For about 20 years Christine de Grancy had been climbing the roofs of Vienna, on the Ringstrasse and in the Inner City, seeking ever more stunning pictures. She wished to approach the figures on these roofs. Twice she narrowly escaped a fall. Again and again she had to overcome her fears and growing dizzyness. What drove her on and on to brave these heights?

Perhaps, for instance, to discover an open book leaning up against the naked posterior of an angel playing an instrument in which a dedication praising and giving thanks to Theophil Hansen, the architect of the unique Musikverein building, had been engraved. And, as if to understand it even more strongly, Leonard Bernstein was rehearsing Brahms‘ Third Symphony with the Vienna Philharmonic on this cold and sunny early spring day. The magnificent sounds reached her through the windows, perhaps through the roof to accompany her efforts.
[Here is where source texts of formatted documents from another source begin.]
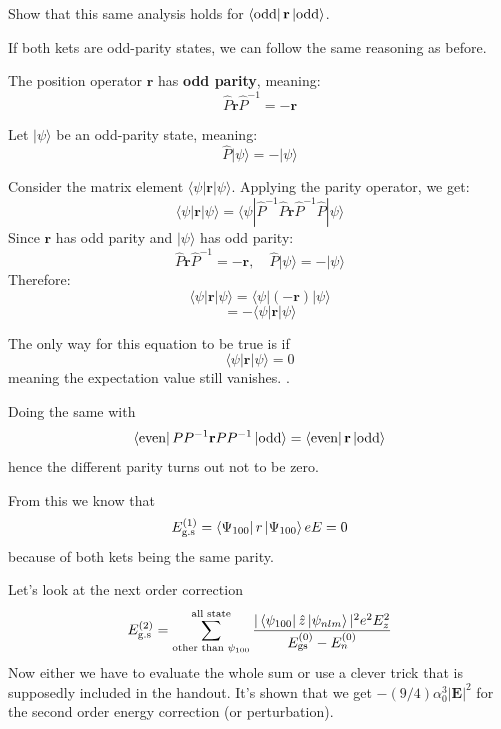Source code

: \documentclass[10pt]{article}
\renewcommand{\vec}{\mathbf}
\begin{document}
\begin{prob}
	Show that this same analysis holds for $\bra{\text{odd}} \vec{r} \ket{\text{odd}}$.
\end{prob}
\begin{solu}
	\begin{small}
		If both kets are odd-parity states, we can follow the same reasoning as before.

   The position operator \( \mathbf{r} \) has \textbf{odd parity}, meaning:  
   \[
   \hat{P} \mathbf{r} \hat{P}^{-1} = -\mathbf{r}
   \]

   Let \( | \psi \rangle \) be an odd-parity state, meaning:  
   \[
   \hat{P} | \psi \rangle = -| \psi \rangle
   \]

   Consider the matrix element \( \langle \psi | \mathbf{r} | \psi \rangle \). Applying the parity operator, we get:  
   \[
   \langle \psi | \mathbf{r} | \psi \rangle = \langle \psi | \hat{P}^{-1} \hat{P} \mathbf{r} \hat{P}^{-1} \hat{P} | \psi \rangle
   \]
   Since \( \mathbf{r} \) has odd parity and \( | \psi \rangle \) has odd parity:  
   \[
   \hat{P} \mathbf{r} \hat{P}^{-1} = -\mathbf{r}, \quad \hat{P} | \psi \rangle = -| \psi \rangle
   \]
   Therefore:  
   \[
   \langle \psi | \mathbf{r} | \psi \rangle = \langle \psi | (-\mathbf{r}) | \psi \rangle
   \]
   \[
   = -\langle \psi | \mathbf{r} | \psi \rangle
   \]

   The only way for this equation to be true is if  
   \[
   \langle \psi | \mathbf{r} | \psi \rangle = 0
   \]
   meaning the expectation value still vanishes. \qedsymbol.
	\end{small}
\end{solu}

Doing the same with \[
\bra{\text{even}} P P^{-1} \vec{r} P  P^{-1} \ket{\text{odd}} = \bra{\text{even}} \vec{r} \ket{\text{odd}} 
\] hence the different parity turns out not to be zero. 

From this we know that 
\[
	E^{(1)}_{\text{g.s}} = 
	\bra{\Psi_{100} } r \ket{\Psi_{100}} e E =0 
\] 
because of both kets being the same parity. 

Let's look at the next order correction 
\[
	E_\text{g.s}^{(2)} = \sum_{\text{other than } \psi_{100}}^{\text{all state}} 
	\frac{
		| \bra{\psi_{100}} \hat{z} \ket{\psi_{nlm}} | ^2 e ^2 E_z^2 
	}{E_{\text{gs}}^{(0)} - E_{n}^{(0)}}
\] 
Now either we have to evaluate the whole sum or use a clever trick that is supposedly included in the handout. It's shown that we get $- ( 9 / 4) \alpha_0^3 |\vec{E}|^2$ for the second order energy correction (or perturbation).  
\end{document}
Below, the cars dashing out from the Naschmarkt were speeding across the Karlsplatz, cut up by a highway, towards the Schwarzenbergplatz.

Apparently, all this was incoherent and yet seemed to be mysteriously linked. From the roof of the Musikverein building her eyes were drawn to the cupola of the Karlskirche, to the beautifully curved roof of the Upper Belvedere- on and on into the world.